• TO DO
Repeat only the lines below from the one containing "트럼프 관세 언급으로" through the one containing "- 테슬라([[2.개별종목/TSLA\|TSLA]] -3.04%)는", inclusive, exactly as written.

Saved data entries
+ + + + + + +

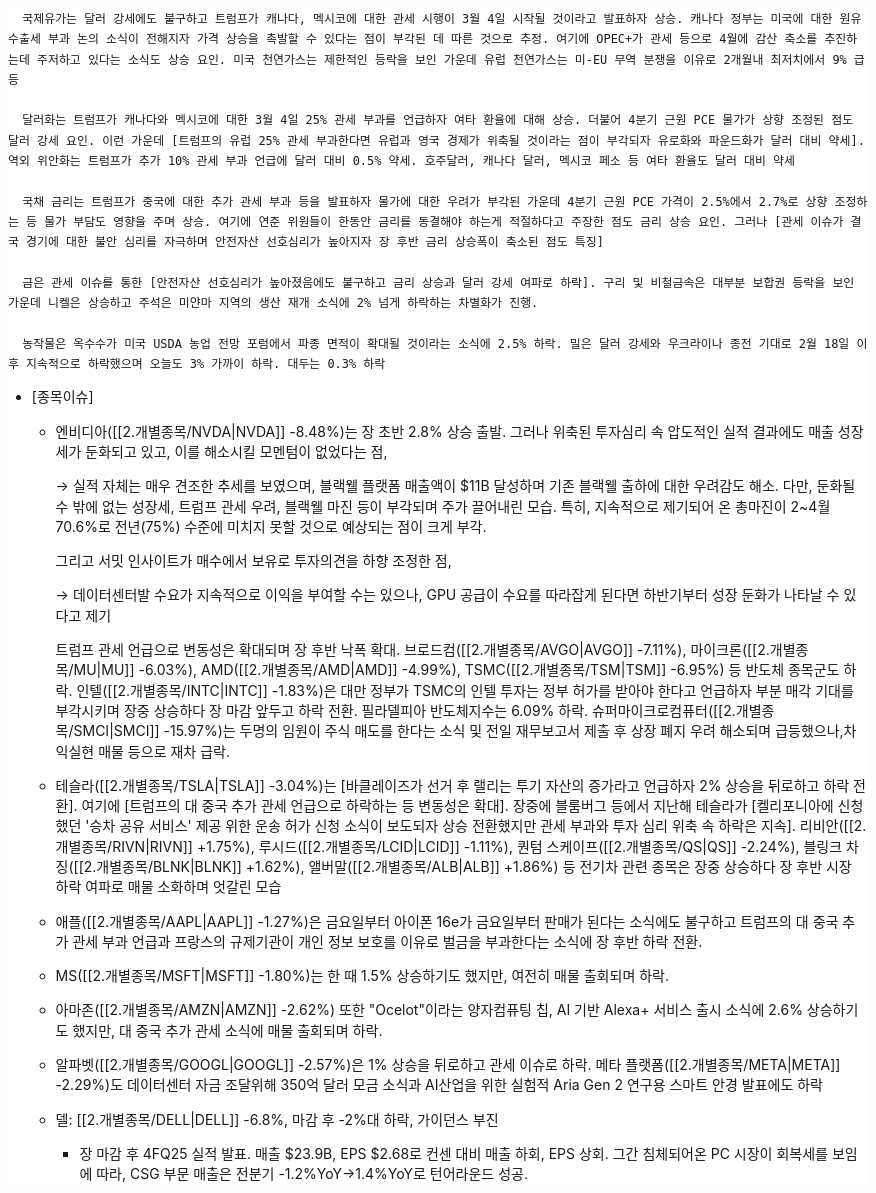 	  국제유가는 달러 강세에도 불구하고 트럼프가 캐나다, 멕시코에 대한 관세 시행이 3월 4일 시작될 것이라고 발표하자 상승. 캐나다 정부는 미국에 대한 원유 수출세 부과 논의 소식이 전해지자 가격 상승을 촉발할 수 있다는 점이 부각된 데 따른 것으로 추정. 여기에 OPEC+가 관세 등으로 4월에 감산 축소를 추진하는데 주저하고 있다는 소식도 상승 요인. 미국 천연가스는 제한적인 등락을 보인 가운데 유럽 천연가스는 미-EU 무역 분쟁을 이유로 2개월내 최저치에서 9% 급등
	  
	  달러화는 트럼프가 캐나다와 멕시코에 대한 3월 4일 25% 관세 부과를 언급하자 여타 환율에 대해 상승. 더불어 4분기 근원 PCE 물가가 상향 조정된 점도 달러 강세 요인. 이런 가운데 [트럼프의 유럽 25% 관세 부과한다면 유럽과 영국 경제가 위축될 것이라는 점이 부각되자 유로화와 파운드화가 달러 대비 약세]. 역외 위안화는 트럼프가 추가 10% 관세 부과 언급에 달러 대비 0.5% 약세. 호주달러, 캐나다 달러, 멕시코 페소 등 여타 환율도 달러 대비 약세
	  
	  국채 금리는 트럼프가 중국에 대한 추가 관세 부과 등을 발표하자 물가에 대한 우려가 부각된 가운데 4분기 근원 PCE 가격이 2.5%에서 2.7%로 상향 조정하는 등 물가 부담도 영향을 주며 상승. 여기에 연준 위원들이 한동안 금리를 동결해야 하는게 적절하다고 주장한 점도 금리 상승 요인. 그러나 [관세 이슈가 결국 경기에 대한 불안 심리를 자극하며 안전자산 선호심리가 높아지자 장 후반 금리 상승폭이 축소된 점도 특징]
	  
	  금은 관세 이슈를 통한 [안전자산 선호심리가 높아졌음에도 불구하고 금리 상승과 달러 강세 여파로 하락]. 구리 및 비철금속은 대부분 보합권 등락을 보인 가운데 니켈은 상승하고 주석은 미얀마 지역의 생산 재개 소식에 2% 넘게 하락하는 차별화가 진행. 
	  
	  농작물은 옥수수가 미국 USDA 농업 전망 포럼에서 파종 면적이 확대될 것이라는 소식에 2.5% 하락. 밀은 달러 강세와 우크라이나 종전 기대로 2월 18일 이후 지속적으로 하락했으며 오늘도 3% 가까이 하락. 대두는 0.3% 하락




- [종목이슈]
	- 엔비디아([[2.개별종목/NVDA\|NVDA]] -8.48%)는 장 초반 2.8% 상승 출발. 그러나 위축된 투자심리 속 압도적인 실적 결과에도 매출 성장세가 둔화되고 있고, 이를 해소시킬 모멘텀이 없었다는 점, 
	  
	  → 실적 자체는 매우 견조한 추세를 보였으며, 블랙웰 플랫폼 매출액이 $11B 달성하며 기존 블랙웰 출하에 대한 우려감도 해소. 다만, 둔화될 수 밖에 없는 성장세, 트럼프 관세 우려, 블랙웰 마진 등이 부각되며 주가 끌어내린 모습. 특히, 지속적으로 제기되어 온 총마진이 2~4월 70.6%로 전년(75%) 수준에 미치지 못할 것으로 예상되는 점이 크게 부각.
	  
	  그리고 서밋 인사이트가 매수에서 보유로 투자의견을 하향 조정한 점, 
	  
	  → 데이터센터발 수요가 지속적으로 이익을 부여할 수는 있으나, GPU 공급이 수요를 따라잡게 된다면 하반기부터 성장 둔화가 나타날 수 있다고 제기
	  
	  트럼프 관세 언급으로 변동성은 확대되며 장 후반 낙폭 확대. 브로드컴([[2.개별종목/AVGO\|AVGO]] -7.11%), 마이크론([[2.개별종목/MU\|MU]] -6.03%), AMD([[2.개별종목/AMD\|AMD]] -4.99%), TSMC([[2.개별종목/TSM\|TSM]] -6.95%) 등 반도체 종목군도 하락. 인텔([[2.개별종목/INTC\|INTC]] -1.83%)은 대만 정부가 TSMC의 인텔 투자는 정부 허가를 받아야 한다고 언급하자 부분 매각 기대를 부각시키며 장중 상승하다 장 마감 앞두고 하락 전환. 필라델피아 반도체지수는 6.09% 하락. 슈퍼마이크로컴퓨터([[2.개별종목/SMCI\|SMCI]] -15.97%)는 두명의 임원이 주식 매도를 한다는 소식 및 전일 재무보고서 제출 후 상장 폐지 우려 해소되며 급등했으나,차익실현 매물 등으로 재차 급락.
	  
	- 테슬라([[2.개별종목/TSLA\|TSLA]] -3.04%)는 [바클레이즈가 선거 후 랠리는 투기 자산의 증가라고 언급하자 2% 상승을 뒤로하고 하락 전환]. 여기에 [트럼프의 대 중국 추가 관세 언급으로 하락하는 등 변동성은 확대]. 장중에 블룸버그 등에서 지난해 테슬라가 [켈리포니아에 신청했던 '승차 공유 서비스' 제공 위한 운송 허가 신청 소식이 보도되자 상승 전환했지만 관세 부과와 투자 심리 위축 속 하락은 지속]. 리비안([[2.개별종목/RIVN\|RIVN]] +1.75%), 루시드([[2.개별종목/LCID\|LCID]] -1.11%), 퀀텀 스케이프([[2.개별종목/QS\|QS]] -2.24%), 블링크 차징([[2.개별종목/BLNK\|BLNK]] +1.62%), 앨버말([[2.개별종목/ALB\|ALB]] +1.86%) 등 전기차 관련 종목은 장중 상승하다 장 후반 시장 하락 여파로 매물 소화하며 엇갈린 모습
	  
	- 애플([[2.개별종목/AAPL\|AAPL]] -1.27%)은 금요일부터 아이폰 16e가 금요일부터 판매가 된다는 소식에도 불구하고 트럼프의 대 중국 추가 관세 부과 언급과 프랑스의 규제기관이 개인 정보 보호를 이유로 벌금을 부과한다는 소식에 장 후반 하락 전환. 
	  
	- MS([[2.개별종목/MSFT\|MSFT]] -1.80%)는 한 때 1.5% 상승하기도 했지만, 여전히 매물 출회되며 하락. 
	  
	- 아마존([[2.개별종목/AMZN\|AMZN]] -2.62%) 또한 "Ocelot"이라는 양자컴퓨팅 칩, AI 기반 Alexa+ 서비스 출시 소식에 2.6% 상승하기도 했지만, 대 중국 추가 관세 소식에 매물 출회되며 하락. 
	  
	- 알파벳([[2.개별종목/GOOGL\|GOOGL]] -2.57%)은 1% 상승을 뒤로하고 관세 이슈로 하락. 메타 플랫폼([[2.개별종목/META\|META]] -2.29%)도 데이터센터 자금 조달위해 350억 달러 모금 소식과 AI산업을 위한 실험적 Aria Gen 2 연구용 스마트 안경 발표에도 하락
	  
	- 델: [[2.개별종목/DELL\|DELL]] -6.8%, 마감 후 -2%대 하락, 가이던스 부진
		- 장 마감 후 4FQ25 실적 발표. 매출 $23.9B, EPS $2.68로 컨센 대비 매출 하회, EPS 상회. 그간 침체되어온 PC 시장이 회복세를 보임에 따라, CSG 부문 매출은 전분기 -1.2%YoY→1.4%YoY로 턴어라운드 성공.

+ + + + + + +

• SOLVED PROBLEM
	  트럼프 관세 언급으로 변동성은 확대되며 장 후반 낙폭 확대. 브로드컴([[2.개별종목/AVGO\|AVGO]] -7.11%), 마이크론([[2.개별종목/MU\|MU]] -6.03%), AMD([[2.개별종목/AMD\|AMD]] -4.99%), TSMC([[2.개별종목/TSM\|TSM]] -6.95%) 등 반도체 종목군도 하락. 인텔([[2.개별종목/INTC\|INTC]] -1.83%)은 대만 정부가 TSMC의 인텔 투자는 정부 허가를 받아야 한다고 언급하자 부분 매각 기대를 부각시키며 장중 상승하다 장 마감 앞두고 하락 전환. 필라델피아 반도체지수는 6.09% 하락. 슈퍼마이크로컴퓨터([[2.개별종목/SMCI\|SMCI]] -15.97%)는 두명의 임원이 주식 매도를 한다는 소식 및 전일 재무보고서 제출 후 상장 폐지 우려 해소되며 급등했으나,차익실현 매물 등으로 재차 급락.
	  
	- 테슬라([[2.개별종목/TSLA\|TSLA]] -3.04%)는 [바클레이즈가 선거 후 랠리는 투기 자산의 증가라고 언급하자 2% 상승을 뒤로하고 하락 전환]. 여기에 [트럼프의 대 중국 추가 관세 언급으로 하락하는 등 변동성은 확대]. 장중에 블룸버그 등에서 지난해 테슬라가 [켈리포니아에 신청했던 '승차 공유 서비스' 제공 위한 운송 허가 신청 소식이 보도되자 상승 전환했지만 관세 부과와 투자 심리 위축 속 하락은 지속]. 리비안([[2.개별종목/RIVN\|RIVN]] +1.75%), 루시드([[2.개별종목/LCID\|LCID]] -1.11%), 퀀텀 스케이프([[2.개별종목/QS\|QS]] -2.24%), 블링크 차징([[2.개별종목/BLNK\|BLNK]] +1.62%), 앨버말([[2.개별종목/ALB\|ALB]] +1.86%) 등 전기차 관련 종목은 장중 상승하다 장 후반 시장 하락 여파로 매물 소화하며 엇갈린 모습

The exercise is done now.